Per Bill Morrison: “It is an amazing story in and of itself, the rediscovery of 533 film reels that were preserved in permafrost while all other known copies perished from fire or neglect. But that discovery was only part of a larger and perhaps even more compelling story – the story of the gold rush town of Dawson City and how it went from a sleepy fishing camp of First Nation Hän-speaking natives, to a town of 40,000 gold-crazed stampeders within two years, and then how it then reverted back to a town of 1000 where it weathered out the century. And then it contains many more stories, those specific to this town and its unique relationship to cinema, and those stories told in the newsreels and features that were recovered in 1978. It is literal time capsule of histories converging on each other, layered and self-referential, silver film having been returned to the same earth that gold was removed from. The role cinema played was central and essential to the telling of these stories. For me, you only come across a film story like this once in a lifetime. It is my Titanic. It is a perfect distillation of the 20th century.”

Dawson City was the last stop on the film distribution circuit. Many of the films didn’t play there until two to three years after their initial release. Studios and distributors didn’t want to pay to have the films returned, so hundreds of them piled up, many to be later dumped into the Yukon River after talkies came on the scene. I didn’t recognize any of the films Morrison included here. They had titles I’d never heard of before, such as The Bludgeon (1915), The Purple Mask (1916), and The Recoil (1917). Later, when I saw the listing of the films in the end credits, there was a film directed by D. W. Griffith (Brutality – 1912), and The Half-Breed (1916), directed by Alan Dwan, starring Douglas Fairbanks. But these were mostly films that hadn’t lived on because they’d disappeared.

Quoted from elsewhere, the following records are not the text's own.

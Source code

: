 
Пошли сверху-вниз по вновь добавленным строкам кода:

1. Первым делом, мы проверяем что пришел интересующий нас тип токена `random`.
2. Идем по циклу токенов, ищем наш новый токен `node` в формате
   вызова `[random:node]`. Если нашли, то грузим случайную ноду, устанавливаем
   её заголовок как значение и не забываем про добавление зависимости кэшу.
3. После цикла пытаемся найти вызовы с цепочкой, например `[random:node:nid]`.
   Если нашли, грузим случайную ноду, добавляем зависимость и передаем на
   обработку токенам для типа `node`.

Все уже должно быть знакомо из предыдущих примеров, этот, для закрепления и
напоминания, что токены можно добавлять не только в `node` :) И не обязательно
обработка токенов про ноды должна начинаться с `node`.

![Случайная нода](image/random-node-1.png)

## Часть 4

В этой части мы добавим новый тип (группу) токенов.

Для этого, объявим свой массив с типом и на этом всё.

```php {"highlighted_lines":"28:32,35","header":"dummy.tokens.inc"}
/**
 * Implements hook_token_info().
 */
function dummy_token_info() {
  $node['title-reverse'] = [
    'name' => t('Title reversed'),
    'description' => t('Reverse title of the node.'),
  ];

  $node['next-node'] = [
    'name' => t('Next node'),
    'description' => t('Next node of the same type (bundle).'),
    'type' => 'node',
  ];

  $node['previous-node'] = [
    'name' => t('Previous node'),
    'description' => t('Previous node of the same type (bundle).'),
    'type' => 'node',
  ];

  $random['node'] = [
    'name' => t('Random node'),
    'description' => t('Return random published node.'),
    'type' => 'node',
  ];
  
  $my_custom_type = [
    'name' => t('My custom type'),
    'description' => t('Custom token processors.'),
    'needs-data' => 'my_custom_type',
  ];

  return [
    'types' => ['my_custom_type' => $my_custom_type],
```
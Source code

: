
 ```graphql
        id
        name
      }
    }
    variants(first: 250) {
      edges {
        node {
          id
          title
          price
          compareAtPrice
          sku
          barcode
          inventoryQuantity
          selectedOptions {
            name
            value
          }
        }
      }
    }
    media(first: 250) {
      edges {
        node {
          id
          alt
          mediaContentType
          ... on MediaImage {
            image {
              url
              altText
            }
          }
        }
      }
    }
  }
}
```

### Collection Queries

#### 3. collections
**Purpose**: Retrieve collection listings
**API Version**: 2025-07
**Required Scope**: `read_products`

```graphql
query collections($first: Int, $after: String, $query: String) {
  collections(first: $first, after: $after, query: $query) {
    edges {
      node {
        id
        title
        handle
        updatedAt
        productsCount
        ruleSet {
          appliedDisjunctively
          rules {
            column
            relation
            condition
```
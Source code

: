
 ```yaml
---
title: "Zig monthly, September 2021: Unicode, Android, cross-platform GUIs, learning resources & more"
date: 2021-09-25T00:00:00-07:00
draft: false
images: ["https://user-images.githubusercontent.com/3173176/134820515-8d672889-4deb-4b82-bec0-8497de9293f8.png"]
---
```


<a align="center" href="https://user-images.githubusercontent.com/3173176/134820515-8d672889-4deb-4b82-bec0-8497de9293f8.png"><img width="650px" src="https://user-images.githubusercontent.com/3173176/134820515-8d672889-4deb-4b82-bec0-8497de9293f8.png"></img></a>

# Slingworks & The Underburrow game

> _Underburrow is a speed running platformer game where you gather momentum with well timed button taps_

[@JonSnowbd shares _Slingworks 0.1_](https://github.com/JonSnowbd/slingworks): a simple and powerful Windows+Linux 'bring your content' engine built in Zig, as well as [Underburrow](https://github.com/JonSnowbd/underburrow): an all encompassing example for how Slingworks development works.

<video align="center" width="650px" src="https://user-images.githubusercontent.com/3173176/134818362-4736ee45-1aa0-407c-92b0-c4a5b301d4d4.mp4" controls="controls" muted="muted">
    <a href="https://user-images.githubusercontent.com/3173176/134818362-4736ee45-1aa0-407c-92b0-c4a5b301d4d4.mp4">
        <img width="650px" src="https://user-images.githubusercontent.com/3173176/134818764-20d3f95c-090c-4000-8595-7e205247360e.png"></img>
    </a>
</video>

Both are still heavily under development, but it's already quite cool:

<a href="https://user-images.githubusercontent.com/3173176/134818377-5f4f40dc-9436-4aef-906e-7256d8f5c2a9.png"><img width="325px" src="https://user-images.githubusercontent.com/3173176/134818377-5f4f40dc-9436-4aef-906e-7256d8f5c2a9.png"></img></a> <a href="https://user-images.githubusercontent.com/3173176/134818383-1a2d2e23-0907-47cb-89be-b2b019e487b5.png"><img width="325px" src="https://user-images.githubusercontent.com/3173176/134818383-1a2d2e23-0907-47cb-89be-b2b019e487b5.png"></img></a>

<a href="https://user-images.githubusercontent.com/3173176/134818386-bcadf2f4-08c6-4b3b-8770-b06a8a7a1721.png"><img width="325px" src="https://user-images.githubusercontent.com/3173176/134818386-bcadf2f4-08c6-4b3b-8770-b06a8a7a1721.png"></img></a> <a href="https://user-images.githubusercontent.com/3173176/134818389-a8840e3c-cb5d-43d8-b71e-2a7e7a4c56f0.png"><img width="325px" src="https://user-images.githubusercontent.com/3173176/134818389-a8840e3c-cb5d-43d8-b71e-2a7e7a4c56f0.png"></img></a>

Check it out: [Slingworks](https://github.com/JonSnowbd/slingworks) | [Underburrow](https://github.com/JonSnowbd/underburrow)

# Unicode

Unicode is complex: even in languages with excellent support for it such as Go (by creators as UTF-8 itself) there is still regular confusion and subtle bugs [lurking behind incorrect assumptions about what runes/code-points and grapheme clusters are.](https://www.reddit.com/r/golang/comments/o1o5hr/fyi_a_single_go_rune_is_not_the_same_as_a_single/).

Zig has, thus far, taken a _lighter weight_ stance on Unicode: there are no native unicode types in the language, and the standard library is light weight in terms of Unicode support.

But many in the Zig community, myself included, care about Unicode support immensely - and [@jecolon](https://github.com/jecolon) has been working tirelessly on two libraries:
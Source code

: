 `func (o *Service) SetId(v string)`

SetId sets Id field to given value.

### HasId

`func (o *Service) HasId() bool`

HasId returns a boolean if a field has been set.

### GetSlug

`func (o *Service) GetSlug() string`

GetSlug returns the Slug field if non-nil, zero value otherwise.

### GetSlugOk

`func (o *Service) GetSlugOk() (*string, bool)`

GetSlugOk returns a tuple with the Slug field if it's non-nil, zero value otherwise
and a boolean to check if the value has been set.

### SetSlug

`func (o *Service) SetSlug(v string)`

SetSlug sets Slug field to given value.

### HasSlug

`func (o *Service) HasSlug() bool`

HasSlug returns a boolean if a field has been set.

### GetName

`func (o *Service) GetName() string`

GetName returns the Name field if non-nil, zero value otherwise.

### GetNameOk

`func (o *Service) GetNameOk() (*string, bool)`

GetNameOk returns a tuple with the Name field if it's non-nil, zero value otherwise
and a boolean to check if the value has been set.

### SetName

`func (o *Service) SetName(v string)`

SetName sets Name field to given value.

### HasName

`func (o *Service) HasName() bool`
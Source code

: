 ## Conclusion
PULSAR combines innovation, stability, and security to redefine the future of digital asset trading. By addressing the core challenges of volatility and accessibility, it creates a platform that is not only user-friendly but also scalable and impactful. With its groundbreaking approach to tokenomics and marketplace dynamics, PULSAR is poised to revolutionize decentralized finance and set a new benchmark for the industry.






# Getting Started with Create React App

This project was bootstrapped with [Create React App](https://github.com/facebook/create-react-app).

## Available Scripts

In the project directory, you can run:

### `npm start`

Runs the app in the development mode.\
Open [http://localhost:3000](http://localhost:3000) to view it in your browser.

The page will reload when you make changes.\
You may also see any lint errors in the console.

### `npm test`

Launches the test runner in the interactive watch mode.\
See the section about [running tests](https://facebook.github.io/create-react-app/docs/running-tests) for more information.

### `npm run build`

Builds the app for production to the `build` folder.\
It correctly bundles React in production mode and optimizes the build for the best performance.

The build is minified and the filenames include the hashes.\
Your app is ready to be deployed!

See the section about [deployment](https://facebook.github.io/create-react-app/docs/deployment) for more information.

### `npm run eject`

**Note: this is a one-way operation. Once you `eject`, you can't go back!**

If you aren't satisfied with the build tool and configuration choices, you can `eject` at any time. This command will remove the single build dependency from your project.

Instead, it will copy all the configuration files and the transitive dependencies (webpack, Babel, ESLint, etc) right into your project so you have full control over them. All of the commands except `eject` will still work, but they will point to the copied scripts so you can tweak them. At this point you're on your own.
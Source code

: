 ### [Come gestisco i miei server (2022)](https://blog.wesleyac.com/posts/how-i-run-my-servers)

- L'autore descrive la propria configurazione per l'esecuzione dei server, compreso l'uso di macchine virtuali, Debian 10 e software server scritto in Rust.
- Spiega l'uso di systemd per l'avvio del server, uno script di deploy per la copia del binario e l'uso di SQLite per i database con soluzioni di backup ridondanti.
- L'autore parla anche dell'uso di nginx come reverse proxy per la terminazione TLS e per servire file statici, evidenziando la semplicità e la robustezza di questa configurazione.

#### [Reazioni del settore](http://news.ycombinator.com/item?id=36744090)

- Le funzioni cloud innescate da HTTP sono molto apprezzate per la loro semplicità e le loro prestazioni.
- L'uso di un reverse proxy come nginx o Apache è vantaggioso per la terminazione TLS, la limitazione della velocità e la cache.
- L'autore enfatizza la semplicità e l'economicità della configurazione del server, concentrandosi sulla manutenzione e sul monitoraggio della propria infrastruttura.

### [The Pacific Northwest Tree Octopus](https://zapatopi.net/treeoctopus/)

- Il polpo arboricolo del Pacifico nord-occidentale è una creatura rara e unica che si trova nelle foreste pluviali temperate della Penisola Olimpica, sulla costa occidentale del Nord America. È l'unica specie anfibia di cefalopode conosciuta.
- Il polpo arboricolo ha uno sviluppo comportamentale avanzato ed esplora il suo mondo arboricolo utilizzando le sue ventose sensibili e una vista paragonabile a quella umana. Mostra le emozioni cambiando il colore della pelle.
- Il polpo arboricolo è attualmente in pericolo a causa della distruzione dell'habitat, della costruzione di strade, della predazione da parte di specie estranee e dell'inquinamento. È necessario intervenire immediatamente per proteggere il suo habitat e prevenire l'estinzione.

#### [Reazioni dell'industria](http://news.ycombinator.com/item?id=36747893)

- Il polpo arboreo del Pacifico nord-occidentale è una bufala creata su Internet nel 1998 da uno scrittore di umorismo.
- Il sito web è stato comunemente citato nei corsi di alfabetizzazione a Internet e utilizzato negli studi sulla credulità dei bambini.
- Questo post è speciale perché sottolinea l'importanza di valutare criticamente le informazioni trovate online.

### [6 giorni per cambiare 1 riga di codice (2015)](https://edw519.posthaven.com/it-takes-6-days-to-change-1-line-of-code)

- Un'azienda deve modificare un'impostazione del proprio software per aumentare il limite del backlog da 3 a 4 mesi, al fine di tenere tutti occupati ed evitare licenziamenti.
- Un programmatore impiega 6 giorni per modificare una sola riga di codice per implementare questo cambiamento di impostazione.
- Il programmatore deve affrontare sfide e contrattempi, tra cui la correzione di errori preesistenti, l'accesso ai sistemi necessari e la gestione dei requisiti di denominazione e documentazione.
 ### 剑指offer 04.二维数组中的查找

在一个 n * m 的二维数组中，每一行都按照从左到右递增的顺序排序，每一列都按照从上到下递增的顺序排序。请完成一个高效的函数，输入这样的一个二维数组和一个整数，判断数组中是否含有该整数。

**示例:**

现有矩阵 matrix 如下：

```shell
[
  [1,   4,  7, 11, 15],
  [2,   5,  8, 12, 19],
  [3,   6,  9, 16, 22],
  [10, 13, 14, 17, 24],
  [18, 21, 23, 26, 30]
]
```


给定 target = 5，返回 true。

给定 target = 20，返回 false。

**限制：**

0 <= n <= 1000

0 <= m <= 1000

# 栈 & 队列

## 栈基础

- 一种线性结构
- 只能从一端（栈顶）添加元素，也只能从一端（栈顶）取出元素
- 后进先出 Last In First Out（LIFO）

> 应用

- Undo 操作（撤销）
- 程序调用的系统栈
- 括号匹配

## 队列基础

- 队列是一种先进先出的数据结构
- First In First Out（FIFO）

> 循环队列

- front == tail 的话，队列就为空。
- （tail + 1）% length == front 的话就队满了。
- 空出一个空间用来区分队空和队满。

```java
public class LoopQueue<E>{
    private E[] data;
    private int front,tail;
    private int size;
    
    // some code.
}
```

Information is conveyed through on-screen titles rather than spoken narration. Of the 372 films from the collection that were preserved, 124 titles are represented in this film. An example of a device the film frequently uses is that when we’re told that Pathé introduced the Newsreel in 1911, this is accompanied by clips of characters reading newspapers from different recovered films. I feel that sometimes this goes on too long, with too many clips, but the opportunity to see more footage from these films outweighs that reservation. The extremely effective music score by Alex Somers conveys a sense of great expectations, of something always building.

Dawson City: Frozen Time begins with the discovery of the buried film, then flashes back in time. I was startled to see actual footage of the Lumière Brothers themselves, and then later, Thomas Edison. We then get a history of nitrate film, how it was discovered and how it was made. Nitrate stock is extremely volatile, it can burst into flames at the slightest provocation. It’s difficult to store and dangerous to handle. No one in their right mind would use it, and yet it was the standard. As the film tells us, after decades of warehouse fires, it was finally replaced by acetate safety stock in 1949. The irony of this is that a safety film was developed in 1910, but studios continued to use nitrate stock because it was cheaper to make. In an interesting side note we learn that in 1913 in Toronto, Robert Flaherty accidentally ignited the first 30,000 feet of Nanook of the North with a lit cigarette. In 1914, Thomas Edison’s film manufacturing plant spontaneously exploded. These are but two examples cited in the film. Nitrate films were bursting into flame and exploding all over the place. A tag line on the Dawson City: Frozen Time poster is “Film was born of an explosive.” After arrangements were made to restore the recovered films, the problem was how to get it to the National Archives of Canada in Ottawa. No one was willing to transport nitrate film, though the Canadian Air Force agreed to take the films on a C-130 cargo plane.

I mentioned earlier that Dawson City: Frozen Time is densely packed with information. Dawson City becomes a kind of nexus of people and events that radiate out from Dawson itself. Sid Grauman, a newsboy in Dawson, moves to Hollywood and builds several movie theaters, including Grauman’s Chinese Theater. Tex Rickard, who promoted boxing matches at the Monte Carlo, the largest hotel-casino-dancehall in Dawson, later founds the New York Nets and re-builds Madison Square Garden. “Klondike Kate” Rockwell and bartender Alexander Pantages rebuild the Orpheum Theater in Dawson and begin showing motion pictures. Pantages later became a great movie tycoon with over 70 theaters in North America, including the RKO Pantages in Hollywood, where the Academy Awards were presented for many years. William Desmond Taylor worked as a time keeper on a mining dredge from 1908 to 1912, then moved to Hollywood where he directed 60 films before his still-unsolved murder in 1922. There’s more. I saw the film again and took seven pages of notes, but this is enough for now.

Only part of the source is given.